What is needed:
Please copy, exactly as they appear below, the lines from the one containing "a compressed point encoding" through the one containing "uncompressed point encoding".

Start of Records provided

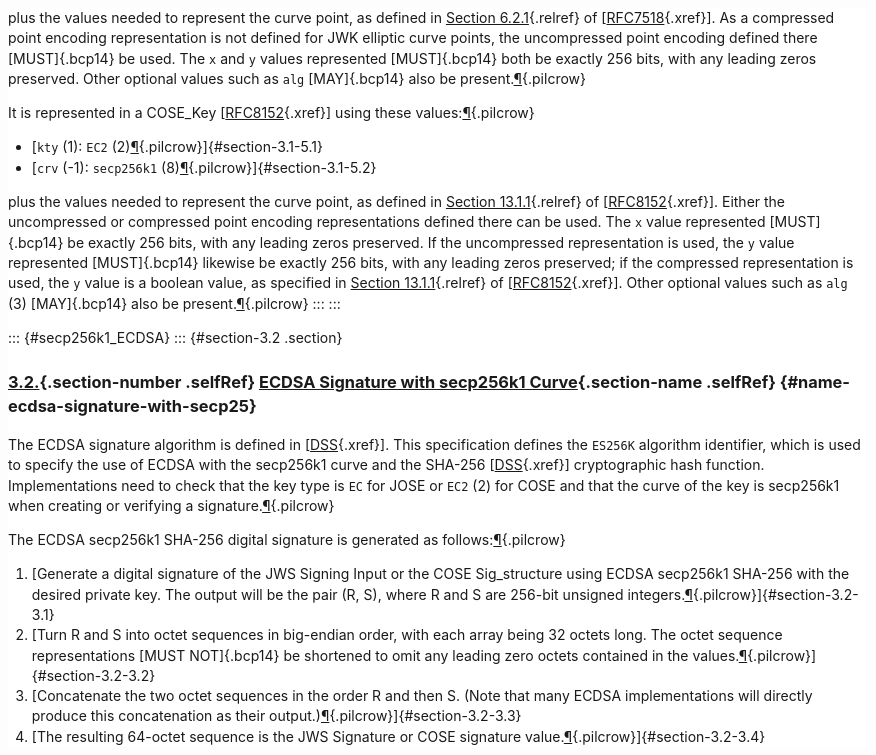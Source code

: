 plus the values needed to represent the curve point, as defined in
[Section
6.2.1](https://www.rfc-editor.org/rfc/rfc7518#section-6.2.1){.relref} of
\[[RFC7518](#RFC7518){.xref}\]. As a compressed point encoding
representation is not defined for JWK elliptic curve points, the
uncompressed point encoding defined there [MUST]{.bcp14} be used. The
`x` and `y` values represented [MUST]{.bcp14} both be exactly 256 bits,
with any leading zeros preserved. Other optional values such as `alg`
[MAY]{.bcp14} also be present.[¶](#section-3.1-3){.pilcrow}

It is represented in a COSE_Key \[[RFC8152](#RFC8152){.xref}\] using
these values:[¶](#section-3.1-4){.pilcrow}

-   [`kty` (1): `EC2`
    (2)[¶](#section-3.1-5.1){.pilcrow}]{#section-3.1-5.1}
-   [`crv` (-1): `secp256k1`
    (8)[¶](#section-3.1-5.2){.pilcrow}]{#section-3.1-5.2}

plus the values needed to represent the curve point, as defined in
[Section
13.1.1](https://www.rfc-editor.org/rfc/rfc8152#section-13.1.1){.relref}
of \[[RFC8152](#RFC8152){.xref}\]. Either the uncompressed or compressed
point encoding representations defined there can be used. The `x` value
represented [MUST]{.bcp14} be exactly 256 bits, with any leading zeros
preserved. If the uncompressed representation is used, the `y` value
represented [MUST]{.bcp14} likewise be exactly 256 bits, with any
leading zeros preserved; if the compressed representation is used, the
`y` value is a boolean value, as specified in [Section
13.1.1](https://www.rfc-editor.org/rfc/rfc8152#section-13.1.1){.relref}
of \[[RFC8152](#RFC8152){.xref}\]. Other optional values such as `alg`
(3) [MAY]{.bcp14} also be present.[¶](#section-3.1-6){.pilcrow}
:::
:::

::: {#secp256k1_ECDSA}
::: {#section-3.2 .section}
### [3.2.](#section-3.2){.section-number .selfRef} [ECDSA Signature with secp256k1 Curve](#name-ecdsa-signature-with-secp25){.section-name .selfRef} {#name-ecdsa-signature-with-secp25}

The ECDSA signature algorithm is defined in \[[DSS](#DSS){.xref}\]. This
specification defines the `ES256K` algorithm identifier, which is used
to specify the use of ECDSA with the secp256k1 curve and the SHA-256
\[[DSS](#DSS){.xref}\] cryptographic hash function. Implementations need
to check that the key type is `EC` for JOSE or `EC2` (2) for COSE and
that the curve of the key is secp256k1 when creating or verifying a
signature.[¶](#section-3.2-1){.pilcrow}

The ECDSA secp256k1 SHA-256 digital signature is generated as
follows:[¶](#section-3.2-2){.pilcrow}

1.  [Generate a digital signature of the JWS Signing Input or the COSE
    Sig_structure using ECDSA secp256k1 SHA-256 with the desired private
    key. The output will be the pair (R, S), where R and S are 256-bit
    unsigned integers.[¶](#section-3.2-3.1){.pilcrow}]{#section-3.2-3.1}
2.  [Turn R and S into octet sequences in big-endian order, with each
    array being 32 octets long. The octet sequence representations [MUST
    NOT]{.bcp14} be shortened to omit any leading zero octets contained
    in the values.[¶](#section-3.2-3.2){.pilcrow}]{#section-3.2-3.2}
3.  [Concatenate the two octet sequences in the order R and then S.
    (Note that many ECDSA implementations will directly produce this
    concatenation as their
    output.)[¶](#section-3.2-3.3){.pilcrow}]{#section-3.2-3.3}
4.  [The resulting 64-octet sequence is the JWS Signature or COSE
    signature value.[¶](#section-3.2-3.4){.pilcrow}]{#section-3.2-3.4}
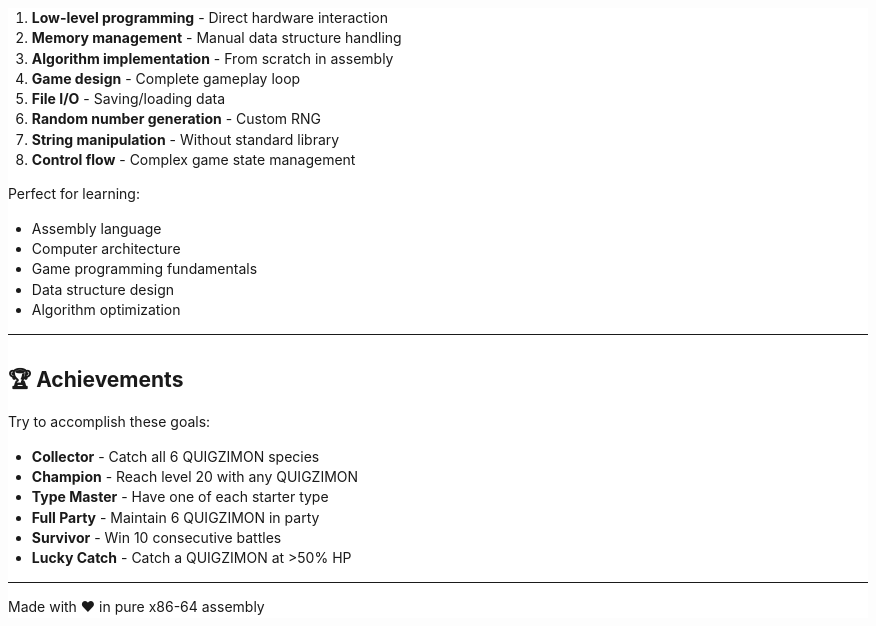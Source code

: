 1. **Low-level programming** - Direct hardware interaction
2. **Memory management** - Manual data structure handling
3. **Algorithm implementation** - From scratch in assembly
4. **Game design** - Complete gameplay loop
5. **File I/O** - Saving/loading data
6. **Random number generation** - Custom RNG
7. **String manipulation** - Without standard library
8. **Control flow** - Complex game state management

Perfect for learning:
- Assembly language
- Computer architecture
- Game programming fundamentals
- Data structure design
- Algorithm optimization

---

## 🏆 Achievements

Try to accomplish these goals:

- **Collector** - Catch all 6 QUIGZIMON species
- **Champion** - Reach level 20 with any QUIGZIMON
- **Type Master** - Have one of each starter type
- **Full Party** - Maintain 6 QUIGZIMON in party
- **Survivor** - Win 10 consecutive battles
- **Lucky Catch** - Catch a QUIGZIMON at >50% HP

---

Made with ❤️ in pure x86-64 assembly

End of Records provided

Task output:
\[[RFC7518](#RFC7518){.xref}\]. As a compressed point encoding
representation is not defined for JWK elliptic curve points, the
uncompressed point encoding defined there [MUST]{.bcp14} be used. The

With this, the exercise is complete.